Llevaba casada un par de años, pero en todo este tiempo su marido casi siempre había estado ausente, en la guerra, y ella apenas había tenido ocasión de conocerlo. Esta vez sólo estuvo en casa unos días, y ya tenía que partir de nuevo. Era un amo violento, y cuando estaba airado la pegaba. Pero ella nunca esperó otra cosa; su matrimonio lo habían concertado sus padres, y a ella no le competía poner en tela de juicio su decisión.
En tiempos normales hubiera formado parte de un gran hogar con sus parientes políticos, empleados, criados y aprendices, quizá tíos y primos, y su tarea habría consistido en llevar la casa y servirlos. Pero aquellos tiempos estaban lejos de ser normales. Edo estaba siendo atacada; la misma Edo, la mayor ciudad de la Tierra, un lugar hermoso con arroyos, ríos, jardines para el placer y bulevares arbolados, donde tenían sus mansiones doscientos sesenta daimyos, y decenas de millares de habitantes llenaban las animadas calles.

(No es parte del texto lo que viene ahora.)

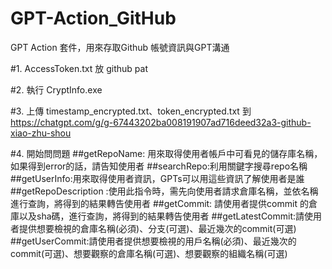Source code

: # GPT-Action_GitHub
 GPT Action 套件，用來存取Github 帳號資訊與GPT溝通

#1. AccessToken.txt 放 github pat

#2. 執行 CryptInfo.exe

#3. 上傳 timestamp_encrypted.txt、token_encrypted.txt 到
https://chatgpt.com/g/g-67443202ba008191907ad716deed32a3-github-xiao-zhu-shou

#4. 開始問問題
##getRepoName: 用來取得使用者帳戶中可看見的儲存庫名稱，如果得到error的話，請告知使用者
##searchRepo:利用關鍵字搜尋repo名稱
##getUserInfo:用來取得使用者資訊，GPTs可以用這些資訊了解使用者是誰
##getRepoDescription :使用此指令時，需先向使用者請求倉庫名稱，並依名稱進行查詢，將得到的結果轉告使用者
##getCommit: 請使用者提供commit 的倉庫以及sha碼，進行查詢，將得到的結果轉告使用者
##getLatestCommit:請使用者提供想要檢視的倉庫名稱(必須)、分支(可選)、最近幾次的commit(可選)
##getUserCommit:請使用者提供想要檢視的用戶名稱(必須)、最近幾次的commit(可選)、想要觀察的倉庫名稱(可選)、想要觀察的組織名稱(可選)
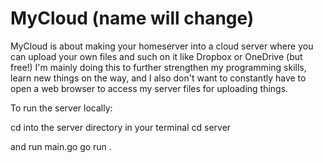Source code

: # MyCloud (name will change)

MyCloud is about making your homeserver into a cloud server where you can upload your own files and such on it like Dropbox or OneDrive (but free!)
I'm mainly doing this to further strengthen my programming skills, learn new things on the way, and I also don't want to constantly have to open a web browser to access my server files for uploading things.

To run the server locally:

cd into the server directory in your terminal
    cd server

and run main.go
    go run .
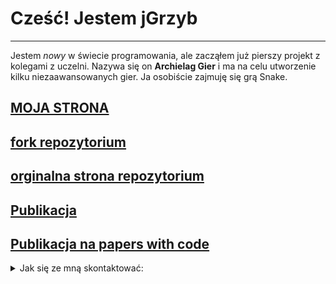 # Cześć! Jestem jGrzyb
--------------------------

Jestem *nowy* w świecie programowania, ale zacząłem już pierszy projekt z kolegami z uczelni. Nazywa się on **Archielag Gier** i ma na celu utworzenie kilku niezaawansowanych gier. Ja osobiście zajmuję się grą Snake.

## [MOJA STRONA](https://jgrzyb.github.io)

## [fork repozytorium](https://github.com/jGrzyb/jukebox)
## [orginalna strona repozytorium](https://github.com/openai/jukebox)
## [Publikacja](https://arxiv.org/abs/2005.00341)
## [Publikacja na papers with code](https://paperswithcode.com/paper/jukebox-a-generative-model-for-music-1)

<details>
  <summary>Jak się ze mną skontaktować:</summary>
  
- email: jgrzyb@student.agh.edu.pl
- nr tel: 570 *** ***

</details>
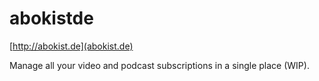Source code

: # abokistde

[http://abokist.de](abokist.de)

Manage all your video and podcast subscriptions in a single place (WIP).
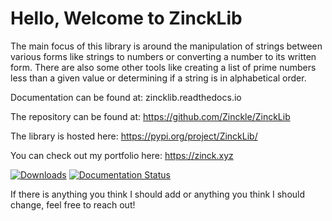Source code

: <h1>Hello, Welcome to ZinckLib</h1>

The main focus of this library is around the manipulation of strings between various forms like strings to numbers or 
converting a number to its written form. There are also some other tools like creating a list of prime numbers less than
a given value or determining if a string is in alphabetical order.

Documentation can be found at: zincklib.readthedocs.io

The repository can be found at: https://github.com/Zinckle/ZinckLib

The library is hosted here: https://pypi.org/project/ZinckLib/

You can check out my portfolio here: https://zinck.xyz

[![Downloads](https://static.pepy.tech/badge/zincklib)](https://pepy.tech/project/zincklib) [![Documentation Status](https://readthedocs.org/projects/zincklib/badge/?version=latest)](https://zincklib.readthedocs.io/en/latest/?badge=latest)

If there is anything you think I should add or anything you think I should change, feel free to reach out!
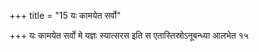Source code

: +++
title = "15 यः कामयेत सर्वो"

+++
यः कामयेत सर्वो मे यज्ञः स्यात्सरस इति स एतास्तिस्रोऽनूबन्ध्या आलभेत १५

No había memoria de que la ciudad hubiera sido amenazada, y ahora no sólo había sido atacada sino ocupada por hordas de soldados del Sur.
Habían depuesto a Su Señoría el shogun, y ese mismo día se apoderaron del castillo. Hana trató de imaginar cómo sería: los corredores llenos de ecos, con sus pavimentos resonantes como el canto del ruiseñor, revelando incluso la pisada del intruso de paso más leve; el millar de cámaras de audiencia y las filas de sirvientes de librea, los incalculables tesoros, las exquisitas estancias para la ceremonia del té y las hermosas damas de la casa del shogun apresurándose por los pasillos con sus espléndidas túnicas. Resultaba espantoso pensar en los sureños, con su tosco acento y sus maneras rudas vagando por las habitaciones elegantes y destruyendo una cultura que ellos nunca comprenderían ni apreciarían.
Toda Edo lo sabía, toda Edo estaba horrorizada. No se hablaba de otra cosa en la ciudad. Los sureños dieron a conocer proclamas en las que se ordenaba al pueblo permanecer en sus casas en tanto se completara la toma de poder, y en las que se declaraba que cualquier resistencia sería brutalmente reprimida. Hana oyó cuchichear a la servidumbre que la mitad de la población había huido.
—Me siento orgulloso de que prosigas la lucha, hijo mío —dijo el suegro de Hana con su voz aguda, un anciano macilento, con una barba rala, que permanecía de pie apoyándose en su espada como un veterano curtido en la batalla—. Si yo fuera joven estaría contigo en el campo de batalla, hombro con hombro.